Ovviamente, conta anche il grado di innovazione tecnologica e di sistema su cui si è disposti a investire, ma anche il marketing e la comunicazione. «Se fai ma non fai conoscere quello che fai, non serve a niente». Per esempio, «in Sardegna ci sono una marea di eccellenze, ma noi non conosciamo e non sfruttiamo il nostro territorio». E poi, «nell’isola importiamo il 70 percento di ciò che si consuma – aggiunge Lotta – considerato il numero di turisti, è come se da noi abitassero dodici mesi all’anno 4milioni e mezzo di persone, è un potenziale di mercato straordinario, ma dobbiamo studiare il mercato, conoscerne le esigenze, sapere intercettare la domanda e non continuare a fare quello che è sempre stato fatto, senza porci il problema di cosa vogliono i consumatori». Anche questa, se vogliamo, sarebbe una piccola rivoluzione. «Diversamente continueremo a parlare del costo del latte, dell’ortofrutta malpagata e così via – conclude – in realtà, se diamo quello che il consumatore vuole, il consumatore è disposto a pagarlo».

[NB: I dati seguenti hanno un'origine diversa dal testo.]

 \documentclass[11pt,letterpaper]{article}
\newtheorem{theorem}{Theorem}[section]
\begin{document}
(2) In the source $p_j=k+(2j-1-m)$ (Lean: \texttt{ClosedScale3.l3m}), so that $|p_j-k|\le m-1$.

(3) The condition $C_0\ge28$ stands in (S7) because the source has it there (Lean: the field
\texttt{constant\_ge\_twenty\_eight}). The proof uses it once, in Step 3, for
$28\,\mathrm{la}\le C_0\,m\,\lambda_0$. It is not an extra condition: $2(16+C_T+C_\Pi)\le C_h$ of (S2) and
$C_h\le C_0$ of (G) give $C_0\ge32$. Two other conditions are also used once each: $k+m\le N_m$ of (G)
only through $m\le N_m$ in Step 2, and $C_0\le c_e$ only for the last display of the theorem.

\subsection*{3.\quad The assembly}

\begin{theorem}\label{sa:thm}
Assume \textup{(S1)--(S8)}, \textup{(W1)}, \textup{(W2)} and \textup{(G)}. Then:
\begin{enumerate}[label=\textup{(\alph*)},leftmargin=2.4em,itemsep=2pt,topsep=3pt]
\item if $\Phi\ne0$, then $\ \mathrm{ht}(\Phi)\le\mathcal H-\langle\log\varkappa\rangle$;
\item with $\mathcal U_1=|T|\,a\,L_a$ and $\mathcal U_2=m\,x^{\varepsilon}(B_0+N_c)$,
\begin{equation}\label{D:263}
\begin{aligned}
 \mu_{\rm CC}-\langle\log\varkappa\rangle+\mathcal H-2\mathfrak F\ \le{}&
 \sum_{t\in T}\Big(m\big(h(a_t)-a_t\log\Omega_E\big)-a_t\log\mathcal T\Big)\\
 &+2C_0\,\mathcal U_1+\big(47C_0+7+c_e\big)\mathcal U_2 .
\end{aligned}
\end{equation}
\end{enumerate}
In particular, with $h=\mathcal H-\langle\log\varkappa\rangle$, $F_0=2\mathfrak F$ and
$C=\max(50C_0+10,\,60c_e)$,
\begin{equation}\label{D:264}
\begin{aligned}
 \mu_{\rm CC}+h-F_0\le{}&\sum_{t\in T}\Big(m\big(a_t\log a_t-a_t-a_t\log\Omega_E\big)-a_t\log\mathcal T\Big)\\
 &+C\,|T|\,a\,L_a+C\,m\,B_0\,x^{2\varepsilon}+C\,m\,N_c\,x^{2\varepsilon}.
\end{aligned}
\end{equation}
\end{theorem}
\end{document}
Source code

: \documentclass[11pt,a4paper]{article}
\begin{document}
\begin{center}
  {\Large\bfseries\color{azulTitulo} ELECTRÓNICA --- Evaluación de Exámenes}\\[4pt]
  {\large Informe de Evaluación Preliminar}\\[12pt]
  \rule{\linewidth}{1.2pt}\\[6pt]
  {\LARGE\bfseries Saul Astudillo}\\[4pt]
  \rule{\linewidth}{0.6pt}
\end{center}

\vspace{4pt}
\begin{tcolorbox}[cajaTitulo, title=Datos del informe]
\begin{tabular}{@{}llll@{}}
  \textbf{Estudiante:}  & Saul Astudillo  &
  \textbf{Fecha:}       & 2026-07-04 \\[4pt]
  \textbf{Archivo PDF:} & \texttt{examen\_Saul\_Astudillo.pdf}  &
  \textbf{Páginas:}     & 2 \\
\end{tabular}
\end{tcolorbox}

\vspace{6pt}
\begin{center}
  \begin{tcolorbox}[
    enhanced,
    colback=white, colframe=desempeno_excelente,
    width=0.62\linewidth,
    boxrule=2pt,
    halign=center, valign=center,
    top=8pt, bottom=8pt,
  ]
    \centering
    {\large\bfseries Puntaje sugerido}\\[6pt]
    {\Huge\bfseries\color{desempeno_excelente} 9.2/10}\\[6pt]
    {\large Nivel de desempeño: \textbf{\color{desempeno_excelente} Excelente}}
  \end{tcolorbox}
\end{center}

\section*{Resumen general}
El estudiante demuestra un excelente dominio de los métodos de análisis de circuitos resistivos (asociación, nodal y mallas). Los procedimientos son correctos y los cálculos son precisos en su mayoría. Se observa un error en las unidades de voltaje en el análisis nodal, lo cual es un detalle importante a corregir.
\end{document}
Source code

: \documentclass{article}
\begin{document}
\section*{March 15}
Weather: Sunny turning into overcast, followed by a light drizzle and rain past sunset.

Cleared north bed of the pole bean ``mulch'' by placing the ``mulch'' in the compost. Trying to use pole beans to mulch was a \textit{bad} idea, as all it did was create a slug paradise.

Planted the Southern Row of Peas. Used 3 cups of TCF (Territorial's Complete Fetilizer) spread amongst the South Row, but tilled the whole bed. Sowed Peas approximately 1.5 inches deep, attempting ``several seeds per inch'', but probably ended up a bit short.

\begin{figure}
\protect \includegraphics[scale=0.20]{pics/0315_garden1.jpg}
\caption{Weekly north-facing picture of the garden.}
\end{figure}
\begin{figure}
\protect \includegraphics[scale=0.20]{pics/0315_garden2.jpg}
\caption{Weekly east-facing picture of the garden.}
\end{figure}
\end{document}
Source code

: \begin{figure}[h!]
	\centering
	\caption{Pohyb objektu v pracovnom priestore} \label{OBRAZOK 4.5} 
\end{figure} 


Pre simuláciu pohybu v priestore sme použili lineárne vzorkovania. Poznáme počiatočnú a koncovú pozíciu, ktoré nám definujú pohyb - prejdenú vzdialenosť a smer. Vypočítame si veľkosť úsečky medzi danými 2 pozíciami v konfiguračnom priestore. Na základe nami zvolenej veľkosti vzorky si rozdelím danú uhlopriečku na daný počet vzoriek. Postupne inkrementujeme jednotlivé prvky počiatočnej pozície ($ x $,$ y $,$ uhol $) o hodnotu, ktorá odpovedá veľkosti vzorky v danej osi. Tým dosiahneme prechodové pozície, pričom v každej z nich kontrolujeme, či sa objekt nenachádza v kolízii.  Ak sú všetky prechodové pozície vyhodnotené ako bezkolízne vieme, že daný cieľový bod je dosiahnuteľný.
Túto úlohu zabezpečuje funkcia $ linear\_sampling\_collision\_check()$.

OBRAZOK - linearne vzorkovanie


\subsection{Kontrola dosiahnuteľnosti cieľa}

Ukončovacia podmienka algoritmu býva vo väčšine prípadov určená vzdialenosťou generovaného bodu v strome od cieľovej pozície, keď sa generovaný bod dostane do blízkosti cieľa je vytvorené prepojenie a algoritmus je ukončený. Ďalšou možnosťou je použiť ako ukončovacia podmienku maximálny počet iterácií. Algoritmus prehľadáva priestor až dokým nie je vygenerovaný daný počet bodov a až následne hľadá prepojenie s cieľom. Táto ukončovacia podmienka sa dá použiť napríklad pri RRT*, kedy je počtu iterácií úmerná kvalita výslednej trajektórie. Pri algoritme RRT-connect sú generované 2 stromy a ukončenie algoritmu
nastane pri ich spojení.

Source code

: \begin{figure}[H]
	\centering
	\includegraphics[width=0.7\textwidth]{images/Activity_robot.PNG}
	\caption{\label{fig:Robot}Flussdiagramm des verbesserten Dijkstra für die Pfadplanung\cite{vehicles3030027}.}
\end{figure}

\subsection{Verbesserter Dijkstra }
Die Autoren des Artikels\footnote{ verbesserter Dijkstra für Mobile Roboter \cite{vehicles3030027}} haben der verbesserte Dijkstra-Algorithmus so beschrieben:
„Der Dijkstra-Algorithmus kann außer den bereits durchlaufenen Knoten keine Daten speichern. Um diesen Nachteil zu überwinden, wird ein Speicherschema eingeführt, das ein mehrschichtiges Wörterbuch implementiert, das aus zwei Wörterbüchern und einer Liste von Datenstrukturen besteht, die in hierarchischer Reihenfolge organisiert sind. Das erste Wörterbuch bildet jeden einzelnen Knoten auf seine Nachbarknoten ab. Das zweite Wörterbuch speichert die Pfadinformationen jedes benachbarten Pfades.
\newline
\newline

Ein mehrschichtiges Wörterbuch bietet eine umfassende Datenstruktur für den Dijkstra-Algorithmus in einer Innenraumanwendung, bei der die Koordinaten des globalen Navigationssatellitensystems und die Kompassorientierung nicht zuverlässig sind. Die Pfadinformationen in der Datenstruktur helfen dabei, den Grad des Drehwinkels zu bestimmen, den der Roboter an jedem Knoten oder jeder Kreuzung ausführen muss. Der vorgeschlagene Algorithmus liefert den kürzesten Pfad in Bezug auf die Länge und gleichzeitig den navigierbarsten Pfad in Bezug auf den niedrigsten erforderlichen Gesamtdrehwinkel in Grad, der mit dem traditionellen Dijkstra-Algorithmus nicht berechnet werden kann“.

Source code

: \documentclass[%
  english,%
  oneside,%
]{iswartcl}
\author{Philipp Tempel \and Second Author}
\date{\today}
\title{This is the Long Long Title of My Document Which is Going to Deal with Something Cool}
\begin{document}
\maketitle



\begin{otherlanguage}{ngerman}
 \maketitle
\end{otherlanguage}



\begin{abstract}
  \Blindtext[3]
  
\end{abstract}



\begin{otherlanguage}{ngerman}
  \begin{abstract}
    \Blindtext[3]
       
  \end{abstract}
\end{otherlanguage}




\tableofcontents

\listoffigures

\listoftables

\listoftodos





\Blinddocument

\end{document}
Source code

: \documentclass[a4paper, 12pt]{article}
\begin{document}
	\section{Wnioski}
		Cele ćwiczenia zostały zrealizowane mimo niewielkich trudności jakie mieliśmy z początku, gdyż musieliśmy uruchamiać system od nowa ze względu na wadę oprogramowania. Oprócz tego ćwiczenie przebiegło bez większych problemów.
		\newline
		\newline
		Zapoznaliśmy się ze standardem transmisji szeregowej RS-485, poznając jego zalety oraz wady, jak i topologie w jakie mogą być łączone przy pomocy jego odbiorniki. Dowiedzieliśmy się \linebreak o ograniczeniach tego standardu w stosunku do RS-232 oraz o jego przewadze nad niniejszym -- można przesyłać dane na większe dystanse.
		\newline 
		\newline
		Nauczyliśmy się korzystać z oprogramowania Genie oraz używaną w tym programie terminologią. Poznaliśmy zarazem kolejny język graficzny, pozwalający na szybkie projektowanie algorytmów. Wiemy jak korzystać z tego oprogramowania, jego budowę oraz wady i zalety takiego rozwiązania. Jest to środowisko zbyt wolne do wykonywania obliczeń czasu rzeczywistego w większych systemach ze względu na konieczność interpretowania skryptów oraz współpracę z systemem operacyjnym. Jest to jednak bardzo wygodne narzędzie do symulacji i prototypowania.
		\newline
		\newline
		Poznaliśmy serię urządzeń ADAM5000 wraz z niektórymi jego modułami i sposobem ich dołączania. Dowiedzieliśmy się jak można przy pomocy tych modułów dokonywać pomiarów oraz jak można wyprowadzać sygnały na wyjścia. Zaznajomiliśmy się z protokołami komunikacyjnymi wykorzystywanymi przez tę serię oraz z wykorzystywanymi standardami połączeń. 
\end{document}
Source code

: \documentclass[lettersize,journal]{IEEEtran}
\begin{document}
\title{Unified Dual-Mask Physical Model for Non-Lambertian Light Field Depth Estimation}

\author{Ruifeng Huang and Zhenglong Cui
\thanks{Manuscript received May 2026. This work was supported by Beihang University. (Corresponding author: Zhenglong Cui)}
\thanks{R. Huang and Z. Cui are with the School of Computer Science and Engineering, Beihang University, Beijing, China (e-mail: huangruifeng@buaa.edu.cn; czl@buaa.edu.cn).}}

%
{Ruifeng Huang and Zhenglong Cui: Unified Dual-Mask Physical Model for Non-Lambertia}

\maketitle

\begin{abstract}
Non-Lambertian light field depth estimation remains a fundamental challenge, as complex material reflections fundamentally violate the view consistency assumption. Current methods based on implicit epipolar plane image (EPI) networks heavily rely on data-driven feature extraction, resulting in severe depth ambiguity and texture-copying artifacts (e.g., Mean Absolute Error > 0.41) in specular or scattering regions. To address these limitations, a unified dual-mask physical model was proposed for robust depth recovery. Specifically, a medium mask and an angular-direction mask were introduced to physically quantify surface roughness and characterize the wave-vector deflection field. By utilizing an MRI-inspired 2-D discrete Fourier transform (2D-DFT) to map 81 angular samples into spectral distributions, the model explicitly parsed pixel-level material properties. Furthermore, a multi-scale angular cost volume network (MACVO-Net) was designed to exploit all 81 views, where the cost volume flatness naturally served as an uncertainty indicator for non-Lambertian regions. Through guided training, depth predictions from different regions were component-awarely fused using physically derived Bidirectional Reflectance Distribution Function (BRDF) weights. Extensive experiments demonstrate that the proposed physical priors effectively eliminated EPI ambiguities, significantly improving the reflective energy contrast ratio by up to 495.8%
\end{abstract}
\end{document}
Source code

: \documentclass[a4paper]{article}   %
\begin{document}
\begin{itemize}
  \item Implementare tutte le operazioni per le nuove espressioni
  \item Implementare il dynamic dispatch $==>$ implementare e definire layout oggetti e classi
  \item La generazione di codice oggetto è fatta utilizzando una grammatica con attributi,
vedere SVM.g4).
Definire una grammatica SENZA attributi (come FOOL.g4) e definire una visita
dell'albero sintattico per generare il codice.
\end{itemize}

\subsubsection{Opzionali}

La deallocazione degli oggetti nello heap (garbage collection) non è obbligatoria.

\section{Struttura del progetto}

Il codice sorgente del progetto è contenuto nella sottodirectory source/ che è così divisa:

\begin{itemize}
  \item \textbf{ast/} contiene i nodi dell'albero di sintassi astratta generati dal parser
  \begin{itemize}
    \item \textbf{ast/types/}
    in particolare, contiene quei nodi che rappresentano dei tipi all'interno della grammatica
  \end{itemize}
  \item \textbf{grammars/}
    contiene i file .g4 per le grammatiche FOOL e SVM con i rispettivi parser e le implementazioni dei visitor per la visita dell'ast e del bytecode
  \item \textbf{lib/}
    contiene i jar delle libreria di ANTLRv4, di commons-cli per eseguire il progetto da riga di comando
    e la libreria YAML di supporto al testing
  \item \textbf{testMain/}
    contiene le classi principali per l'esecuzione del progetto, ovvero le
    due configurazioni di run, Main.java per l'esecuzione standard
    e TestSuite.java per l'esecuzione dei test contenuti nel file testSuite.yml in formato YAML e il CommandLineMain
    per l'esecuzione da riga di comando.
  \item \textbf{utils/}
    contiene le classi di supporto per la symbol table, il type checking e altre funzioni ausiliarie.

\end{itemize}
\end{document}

Ogni giorno a L’Orto di Eleonora arrivano cinquanta o sessanta curriculum. Persone che hanno perso il lavoro e non sanno come sostentare la famiglia, vittime della crisi che ha colpito l’edilizia e altri settori. «Questo ci investe di un ruolo sociale di cui sentiamo la responsabilità, il valore identitario della nostra azienda, il suo legame con questa terra non può essere solo utilizzato, ma va anche restituito – è la filosofia semplice di Lotta – nel 2013 abbiamo cominciato a creare utili, li abbiamo ridistribuiti alle aziende agricole, spiegando loro che è giusto ridarne anche a chi non ne ha». Nasce da qui un costante impegno sociale, che vede L’Orto di Eleonora spendere la propria immagine e i propri soldi in progetti a scopo sociale, dalla lotta alla violenza di genere allo screening, sino al sostegno ai Paesi in cerca di una soluzione per uscire dall’arretratezza economica e culturale. «In Burundi abbiamo acquistato un terreno e l’abbiamo affidato a una cooperativa di giovani vedove che seguono un gruppo di bambini – conclude Salvatore Lotta – lì abbiamo scuole con agronomi irlandesi, insegniamo a quelle persone a produrre lì». Potere dell’unione di un gruppo di aziende che sta rivoluzionando il modo di fare agricoltura in Sardegna.